- Extracted records

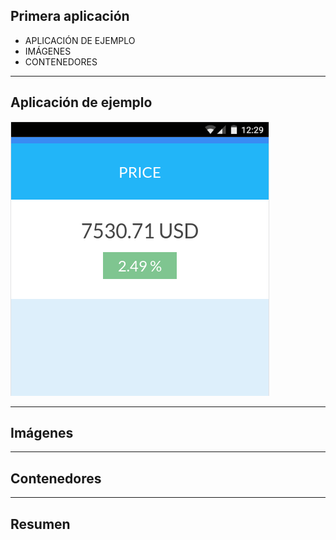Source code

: ## Primera aplicación

* APLICACIÓN DE EJEMPLO
* IMÁGENES
* CONTENEDORES

---

## Aplicación de ejemplo

![Example](assets/images/2-first-application/example.png)

---

## Imágenes

---

## Contenedores

---

## Resumen
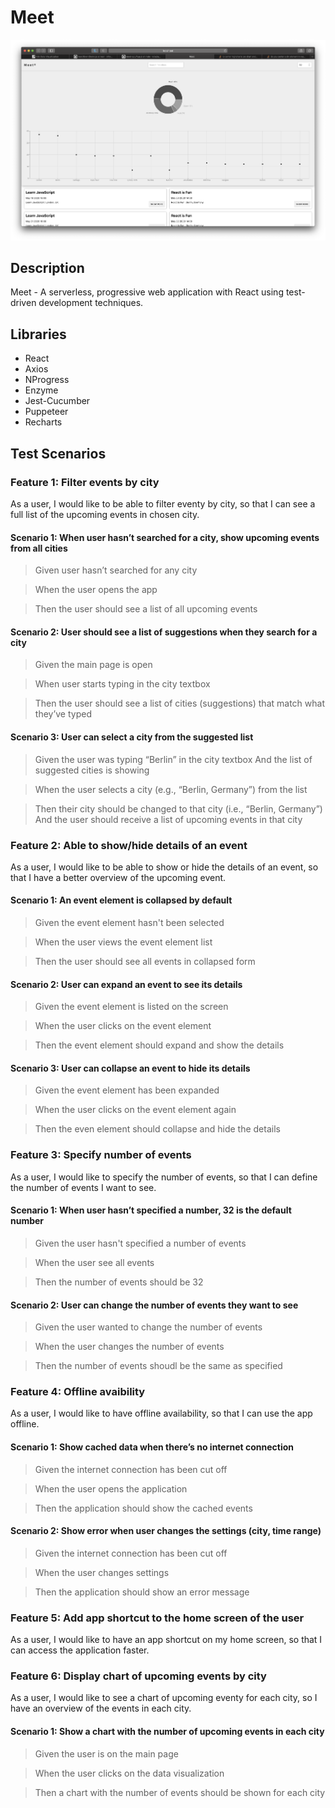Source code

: # Meet

![Alt text](public/application.png?raw=true "Meet")

## Description

Meet -  A serverless, progressive web application with React using test-driven development techniques.

## Libraries

- React
- Axios
- NProgress
- Enzyme
- Jest-Cucumber
- Puppeteer
- Recharts

## Test Scenarios

### Feature 1: Filter events by city
As a user, I would like to be able to filter eventy by city, so that I can see a full list of the upcoming events in chosen city.

#### Scenario 1: When user hasn’t searched for a city, show upcoming events from all cities
> Given user hasn’t searched for any city

> When the user opens the app

> Then the user should see a list of all upcoming events

#### Scenario 2: User should see a list of suggestions when they search for a city
> Given the main page is open

> When user starts typing in the city textbox

> Then the user should see a list of cities (suggestions) that match what they’ve typed

#### Scenario 3: User can select a city from the suggested list
> Given the user was typing “Berlin” in the city textbox
And the list of suggested cities is showing

> When the user selects a city (e.g., “Berlin, Germany”) from the list

> Then their city should be changed to that city (i.e., “Berlin, Germany”)
And the user should receive a list of upcoming events in that city

### Feature 2: Able to show/hide details of an event
As a user, I would like to be able to show or hide the details of an event, so that I have a better overview of the upcoming event.

#### Scenario 1: An event element is collapsed by default
> Given the event element hasn't been selected

> When the user views the event element list

> Then the user should see all events in collapsed form

#### Scenario 2: User can expand an event to see its details
> Given the event element is listed on the screen

> When the user clicks on the event element

> Then the event element should expand and show the details

#### Scenario 3: User can collapse an event to hide its details
> Given the event element has been expanded

> When the user clicks on the event element again

> Then the even element should collapse and hide the details

### Feature 3: Specify number of events
As a user, I would like to specify the number of events, so that I can define the number of events I want to see.

#### Scenario 1: When user hasn’t specified a number, 32 is the default number
> Given the user hasn't specified a number of events

> When the user see all events

> Then the number of events should be 32

#### Scenario 2: User can change the number of events they want to see
> Given the user wanted to change the number of events

> When the user changes the number of events

> Then the number of events shoudl be the same as specified

### Feature 4: Offline avaibility
As a user, I would like to have offline availability, so that I can use the app offline.

#### Scenario 1: Show cached data when there’s no internet connection
> Given the internet connection has been cut off

> When the user opens the application

> Then the application should show the cached events

#### Scenario 2: Show error when user changes the settings (city, time range)
> Given the internet connection has been cut off

> When the user changes settings

> Then the application should show an error message

### Feature 5: Add app shortcut to the home screen of the user
As a user, I would like to have an app shortcut on my home screen, so that I can access the application faster.

### Feature 6: Display chart of upcoming events by city
As a user, I would like to see a chart of upcoming eventy for each city, so I have an overview of the events in each city.

#### Scenario 1: Show a chart with the number of upcoming events in each city
> Given the user is on the main page

> When the user clicks on the data visualization

> Then a chart with the number of events should be shown for each city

- What the task asks
Exact copies of the lines from the one containing "#### Scenario 1: Show a" through the final line of the records are all the answer should hold.

- Task answer
#### Scenario 1: Show a chart with the number of upcoming events in each city
> Given the user is on the main page

> When the user clicks on the data visualization

> Then a chart with the number of events should be shown for each city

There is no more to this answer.